10.6: Time Development is a Canonical Transformation Generated by the Action
- Page ID
- 29461
The transformation from the variables \(\begin{equation}
q_{i}^{(1)}, p_{i}^{(1)} \text { at time } t_{1} \text { to } q_{i}^{(2)}, \quad p_{i}^{(2)} \text { at a later time } t_{2}
\end{equation}\) has to be canonical, since the system obeys Hamilton’s (canonical!) equations at all times.

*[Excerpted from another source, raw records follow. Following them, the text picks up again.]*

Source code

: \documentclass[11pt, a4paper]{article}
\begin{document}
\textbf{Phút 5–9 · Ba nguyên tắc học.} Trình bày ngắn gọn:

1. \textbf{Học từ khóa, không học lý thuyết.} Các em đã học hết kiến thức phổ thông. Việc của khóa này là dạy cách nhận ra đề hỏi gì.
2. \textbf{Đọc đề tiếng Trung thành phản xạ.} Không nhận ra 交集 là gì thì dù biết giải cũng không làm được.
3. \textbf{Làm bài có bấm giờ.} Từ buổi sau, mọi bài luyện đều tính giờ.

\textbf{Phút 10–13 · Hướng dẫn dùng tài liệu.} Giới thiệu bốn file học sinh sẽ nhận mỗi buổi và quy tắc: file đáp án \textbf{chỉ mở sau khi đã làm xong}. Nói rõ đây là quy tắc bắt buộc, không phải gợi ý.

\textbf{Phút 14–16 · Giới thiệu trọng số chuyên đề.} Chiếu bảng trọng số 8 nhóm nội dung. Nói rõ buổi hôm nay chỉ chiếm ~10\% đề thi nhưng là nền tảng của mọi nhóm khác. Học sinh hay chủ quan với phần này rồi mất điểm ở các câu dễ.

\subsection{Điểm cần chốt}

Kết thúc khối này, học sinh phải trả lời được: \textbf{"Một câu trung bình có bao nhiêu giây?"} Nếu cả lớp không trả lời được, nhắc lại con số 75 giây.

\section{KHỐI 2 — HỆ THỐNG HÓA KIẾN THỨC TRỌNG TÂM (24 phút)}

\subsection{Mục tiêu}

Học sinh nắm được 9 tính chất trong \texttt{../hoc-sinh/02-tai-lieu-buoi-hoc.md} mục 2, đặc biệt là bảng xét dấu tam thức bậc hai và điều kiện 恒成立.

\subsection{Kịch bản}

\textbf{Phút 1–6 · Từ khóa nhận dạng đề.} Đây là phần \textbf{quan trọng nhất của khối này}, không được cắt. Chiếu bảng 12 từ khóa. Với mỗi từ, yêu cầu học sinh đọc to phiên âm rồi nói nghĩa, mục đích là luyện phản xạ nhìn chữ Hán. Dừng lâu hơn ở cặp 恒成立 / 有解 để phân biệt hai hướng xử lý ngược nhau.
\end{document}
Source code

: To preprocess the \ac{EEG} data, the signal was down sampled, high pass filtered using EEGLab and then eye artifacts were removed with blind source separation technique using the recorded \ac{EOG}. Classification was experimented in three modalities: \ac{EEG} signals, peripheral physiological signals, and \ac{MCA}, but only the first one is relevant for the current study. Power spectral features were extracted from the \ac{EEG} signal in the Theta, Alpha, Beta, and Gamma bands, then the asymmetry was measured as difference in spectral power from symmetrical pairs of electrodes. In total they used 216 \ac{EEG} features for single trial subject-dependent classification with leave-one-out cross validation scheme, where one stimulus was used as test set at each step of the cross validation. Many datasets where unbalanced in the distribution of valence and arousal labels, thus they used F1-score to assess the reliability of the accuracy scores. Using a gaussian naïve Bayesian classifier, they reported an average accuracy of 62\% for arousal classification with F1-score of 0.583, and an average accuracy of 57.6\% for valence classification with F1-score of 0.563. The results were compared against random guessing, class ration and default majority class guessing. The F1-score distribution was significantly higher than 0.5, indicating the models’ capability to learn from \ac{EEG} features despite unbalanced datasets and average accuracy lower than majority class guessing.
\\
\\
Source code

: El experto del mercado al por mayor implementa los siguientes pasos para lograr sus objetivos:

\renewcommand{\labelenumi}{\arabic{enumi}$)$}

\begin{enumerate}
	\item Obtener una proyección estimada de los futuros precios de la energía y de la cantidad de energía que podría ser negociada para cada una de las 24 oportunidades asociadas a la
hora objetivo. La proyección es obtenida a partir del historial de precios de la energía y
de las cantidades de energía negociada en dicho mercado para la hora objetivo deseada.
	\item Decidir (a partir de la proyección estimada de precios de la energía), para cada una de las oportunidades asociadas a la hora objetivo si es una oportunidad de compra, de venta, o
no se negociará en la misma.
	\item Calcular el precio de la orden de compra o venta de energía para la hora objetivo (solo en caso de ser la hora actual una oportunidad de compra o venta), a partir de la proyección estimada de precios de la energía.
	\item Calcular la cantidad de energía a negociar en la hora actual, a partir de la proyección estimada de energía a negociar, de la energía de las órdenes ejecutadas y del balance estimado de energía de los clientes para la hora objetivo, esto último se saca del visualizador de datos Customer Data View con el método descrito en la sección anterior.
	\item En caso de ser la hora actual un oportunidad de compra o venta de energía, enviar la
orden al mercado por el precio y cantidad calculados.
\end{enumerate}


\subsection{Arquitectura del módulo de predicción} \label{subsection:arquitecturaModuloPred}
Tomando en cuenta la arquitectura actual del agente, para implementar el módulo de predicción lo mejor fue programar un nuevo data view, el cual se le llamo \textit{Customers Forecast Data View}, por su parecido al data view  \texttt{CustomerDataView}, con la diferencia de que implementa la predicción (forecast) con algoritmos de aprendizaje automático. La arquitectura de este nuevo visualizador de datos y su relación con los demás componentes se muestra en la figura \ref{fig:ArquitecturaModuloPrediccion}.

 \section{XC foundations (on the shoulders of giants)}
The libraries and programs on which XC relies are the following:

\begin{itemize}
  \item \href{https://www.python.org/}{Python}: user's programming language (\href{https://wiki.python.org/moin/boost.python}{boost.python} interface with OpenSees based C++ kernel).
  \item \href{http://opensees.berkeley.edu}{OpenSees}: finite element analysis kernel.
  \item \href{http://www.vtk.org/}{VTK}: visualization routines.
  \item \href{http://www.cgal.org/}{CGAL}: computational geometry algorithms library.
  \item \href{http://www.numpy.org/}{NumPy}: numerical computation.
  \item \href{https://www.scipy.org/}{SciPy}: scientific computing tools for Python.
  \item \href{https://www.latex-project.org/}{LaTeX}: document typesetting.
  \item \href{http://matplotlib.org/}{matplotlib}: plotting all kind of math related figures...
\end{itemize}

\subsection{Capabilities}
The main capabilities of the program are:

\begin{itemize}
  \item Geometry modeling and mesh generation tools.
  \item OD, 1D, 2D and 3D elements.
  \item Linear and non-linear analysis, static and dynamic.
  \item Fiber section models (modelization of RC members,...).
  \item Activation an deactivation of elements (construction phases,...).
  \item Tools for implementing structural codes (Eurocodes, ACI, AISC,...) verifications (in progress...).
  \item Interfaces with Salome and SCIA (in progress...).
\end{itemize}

In fact, the variation of the action along the true path from \(\begin{equation}
q_{i}^{(1)} \text { at time } t_{1} \text { to } q_{i}^{(2)} \text { at } t_{2}
\end{equation}\) with respect to final and initial coordinates and times was found earlier to be
\begin{equation}
d S\left(q_{i}^{(1)}, q_{i}^{(2)}, t_{2}, t_{1}\right)=\sum_{i} p_{i}^{(2)} d q_{i}^{(2)}-\sum_{i} p_{i}^{(1)} d q_{i}^{(1)}+H^{(2)} d t_{2}-H^{(1)} d t_{1}
\end{equation}
and, comparing that expression with the differential form of a canonical transformation corresponding to \(\begin{equation}
F(q \rightarrow Q, p \rightarrow P)
\end{equation}\) in the discussion above, which was
\begin{equation}
d F=\sum_{i} p_{i} d q_{i}-\sum_{i} P_{i} d Q_{i}+\left(H^{(1)}-H^{(2)}\right) d t
\end{equation}
we see that the action itself is the generating function for the canonical transformation from the variables \(\begin{equation}
q_{i}^{(1)}, p_{i}^{(1)} \text { at }
\end{equation}\) time \(\begin{equation}
t_{1} \text { to the set } q_{i}^{(2)}, p_{i}^{(2)} \text { at the later time } t_{2}
\end{equation}\) actually −S generates the forward motion in time, the equivalent variables in the two equations above being
\begin{equation}
p_{i}^{(1)} \equiv p_{i}, d q_{i}^{(1)} \equiv d q_{i}, p_{i}^{(2)} \equiv P_{i}, d q_{i}^{(2)} \equiv d Q_{i}
\end{equation}